Prompt:
Nothing but a number belongs in the answer: the count of lines below that contain the word "Safari".

[Data provided Boundary: Start]

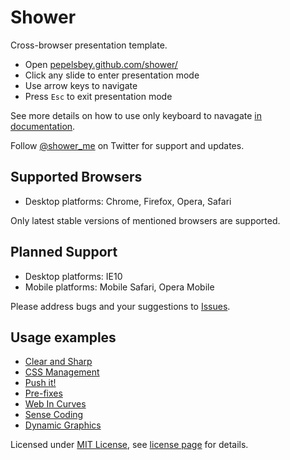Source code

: # Shower

Сross-browser presentation template.

- Open [pepelsbey.github.com/shower/](http://pepelsbey.github.com/shower/)
- Click any slide to enter presentation mode
- Use arrow keys to navigate
- Press `Esc` to exit presentation mode

See more details on how to use only keyboard to navagate [in documentation](shower/wiki/Shortcuts).

Follow [@shower_me](http://twitter.com/shower_me/) on Twitter for support and updates.

## Supported Browsers

- Desktop platforms: Chrome, Firefox, Opera, Safari

Only latest stable versions of mentioned browsers are supported.

## Planned Support

- Desktop platforms: IE10
- Mobile platforms: Mobile Safari, Opera Mobile

Please address bugs and your suggestions to [Issues](http://github.com/pepelsbey/shower/issues).

## Usage examples

- [Clear and Sharp](http://pepelsbey.net/pres/clear-and-sharp/)
- [CSS Management](http://pepelsbey.net/pres/css-management/)
- [Push it!](http://pepelsbey.net/pres/push-it/)
- [Pre-fixes](http://pepelsbey.net/pres/pre-fixes/)
- [Web In Curves](http://pepelsbey.net/pres/web-in-curves/)
- [Sense Coding](http://pepelsbey.net/pres/sense-coding/)
- [Dynamic Graphics](http://pepelsbey.net/pres/dynamic-graphics/)

Licensed under [MIT License](http://en.wikipedia.org/wiki/MIT_License), see [license page](shower/wiki/MIT-License) for details.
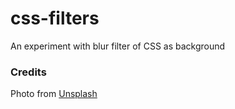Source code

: # css-filters

An experiment with blur filter of CSS as background 

### Credits

Photo from [Unsplash](https://unsplash.com/photos/DjWUpXHVOhI)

[Data provided Boundary: End]

Task solution:
2